### Work to be completed
Keep the pictures out, and restate the listing that follows exactly as written.
*** Opening of Listed records ***
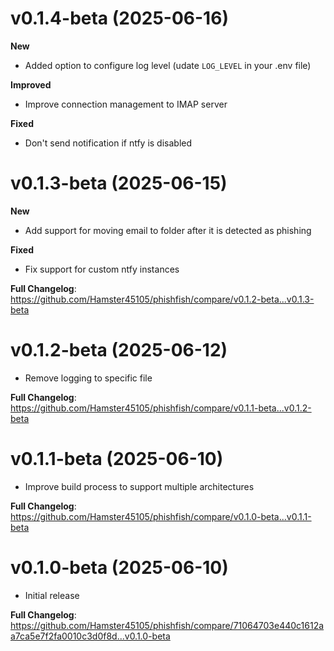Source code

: # v0.1.4-beta (2025-06-16)

**New**
- Added option to configure log level (udate `LOG_LEVEL` in your .env file)

**Improved**

- Improve connection management to IMAP server

**Fixed**

- Don't send notification if ntfy is disabled


# v0.1.3-beta (2025-06-15)

**New**
- Add support for moving email to folder after it is detected as phishing

**Fixed**
- Fix support for custom ntfy instances

**Full Changelog**: https://github.com/Hamster45105/phishfish/compare/v0.1.2-beta...v0.1.3-beta


# v0.1.2-beta (2025-06-12)

- Remove logging to specific file

**Full Changelog**: https://github.com/Hamster45105/phishfish/compare/v0.1.1-beta...v0.1.2-beta


# v0.1.1-beta (2025-06-10)

- Improve build process to support multiple architectures

**Full Changelog**: https://github.com/Hamster45105/phishfish/compare/v0.1.0-beta...v0.1.1-beta


# v0.1.0-beta (2025-06-10)

- Initial release

**Full Changelog**: https://github.com/Hamster45105/phishfish/compare/71064703e440c1612aa7ca5e7f2fa0010c3d0f8d...v0.1.0-beta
*** Close of Listed records ***
### Task output
Source code

: # v0.1.4-beta (2025-06-16)

**New**
- Added option to configure log level (udate `LOG_LEVEL` in your .env file)

**Improved**

- Improve connection management to IMAP server

**Fixed**

- Don't send notification if ntfy is disabled


# v0.1.3-beta (2025-06-15)

**New**
- Add support for moving email to folder after it is detected as phishing

**Fixed**
- Fix support for custom ntfy instances

**Full Changelog**: https://github.com/Hamster45105/phishfish/compare/v0.1.2-beta...v0.1.3-beta


# v0.1.2-beta (2025-06-12)

- Remove logging to specific file

**Full Changelog**: https://github.com/Hamster45105/phishfish/compare/v0.1.1-beta...v0.1.2-beta


# v0.1.1-beta (2025-06-10)

- Improve build process to support multiple architectures

**Full Changelog**: https://github.com/Hamster45105/phishfish/compare/v0.1.0-beta...v0.1.1-beta


# v0.1.0-beta (2025-06-10)

- Initial release

**Full Changelog**: https://github.com/Hamster45105/phishfish/compare/71064703e440c1612aa7ca5e7f2fa0010c3d0f8d...v0.1.0-beta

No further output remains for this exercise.